Some investors might be reluctant to buy stocks in the bull market's 10th year due to concerns about valuations. However, plenty of high-quality stocks still trade at absurdly low valuations, and patient investors who buy them today might reap big profits over the long term. Today, a trio of our Motley Fool contributors will highlight three value plays in an aging bull market: Macy's (NYSE: M), General Mills (NYSE: GIS), and Markel (NYSE: MKL).

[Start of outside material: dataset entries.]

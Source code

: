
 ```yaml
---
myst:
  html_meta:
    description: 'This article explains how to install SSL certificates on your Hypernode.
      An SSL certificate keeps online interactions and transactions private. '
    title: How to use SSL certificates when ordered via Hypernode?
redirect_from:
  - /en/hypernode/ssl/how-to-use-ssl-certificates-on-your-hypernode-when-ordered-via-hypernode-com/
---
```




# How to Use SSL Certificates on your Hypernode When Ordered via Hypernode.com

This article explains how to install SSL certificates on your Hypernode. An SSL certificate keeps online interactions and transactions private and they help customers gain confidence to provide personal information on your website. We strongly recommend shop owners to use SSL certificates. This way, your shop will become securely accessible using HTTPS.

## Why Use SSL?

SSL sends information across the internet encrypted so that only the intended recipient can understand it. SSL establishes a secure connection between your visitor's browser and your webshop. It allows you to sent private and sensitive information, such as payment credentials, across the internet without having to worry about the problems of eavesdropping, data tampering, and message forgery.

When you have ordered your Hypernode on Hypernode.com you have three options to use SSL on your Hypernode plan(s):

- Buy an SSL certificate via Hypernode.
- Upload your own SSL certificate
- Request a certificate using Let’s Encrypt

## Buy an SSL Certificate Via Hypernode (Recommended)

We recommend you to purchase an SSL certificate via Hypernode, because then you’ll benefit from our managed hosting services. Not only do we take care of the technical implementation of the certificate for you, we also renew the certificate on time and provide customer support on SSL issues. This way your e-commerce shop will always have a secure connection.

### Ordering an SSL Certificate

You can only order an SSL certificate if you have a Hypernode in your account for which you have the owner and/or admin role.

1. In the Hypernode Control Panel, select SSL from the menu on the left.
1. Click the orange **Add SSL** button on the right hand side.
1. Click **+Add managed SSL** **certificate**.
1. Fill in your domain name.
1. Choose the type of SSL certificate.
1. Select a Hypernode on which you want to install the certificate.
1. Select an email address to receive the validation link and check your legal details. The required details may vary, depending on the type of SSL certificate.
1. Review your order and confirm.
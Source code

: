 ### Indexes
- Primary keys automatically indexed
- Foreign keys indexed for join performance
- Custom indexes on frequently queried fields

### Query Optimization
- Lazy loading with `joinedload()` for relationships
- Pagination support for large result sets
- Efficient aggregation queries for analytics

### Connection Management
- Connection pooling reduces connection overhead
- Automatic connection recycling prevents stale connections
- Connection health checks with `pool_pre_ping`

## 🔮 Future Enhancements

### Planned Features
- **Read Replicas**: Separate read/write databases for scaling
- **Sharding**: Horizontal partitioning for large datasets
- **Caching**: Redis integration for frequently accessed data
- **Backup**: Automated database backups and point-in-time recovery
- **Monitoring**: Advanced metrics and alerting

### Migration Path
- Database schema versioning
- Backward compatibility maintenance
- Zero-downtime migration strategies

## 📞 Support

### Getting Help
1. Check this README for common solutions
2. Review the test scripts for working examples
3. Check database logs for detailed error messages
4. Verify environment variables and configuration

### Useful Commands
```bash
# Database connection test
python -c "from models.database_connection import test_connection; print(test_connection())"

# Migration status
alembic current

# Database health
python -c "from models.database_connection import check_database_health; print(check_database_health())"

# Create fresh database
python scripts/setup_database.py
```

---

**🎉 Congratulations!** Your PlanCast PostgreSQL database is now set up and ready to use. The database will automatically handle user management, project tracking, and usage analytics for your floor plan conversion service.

An iconic retailer with a 6% yield
Leo Sun (Macy's): Macy's lost about a quarter of its value over the past six months as its comparable-store sales decelerated and its gross margin contracted annually and sequentially during the crucial holiday quarter. However, that sell-off reduced Macy's forward P/E to 8, and it pays a hefty forward dividend yield of 6.1%.
Image source: Macy's.
Macy's has been gradually closing stores over the past two years, selling its prime real estate and leasing it back to cut costs, and expanding its e-commerce ecosystem with a wider range of products and faster delivery options. But despite those efforts, Wall Street expects Macy's revenue to stay flat this fiscal year (which started on Feb. 2) as its earnings tumble 26%.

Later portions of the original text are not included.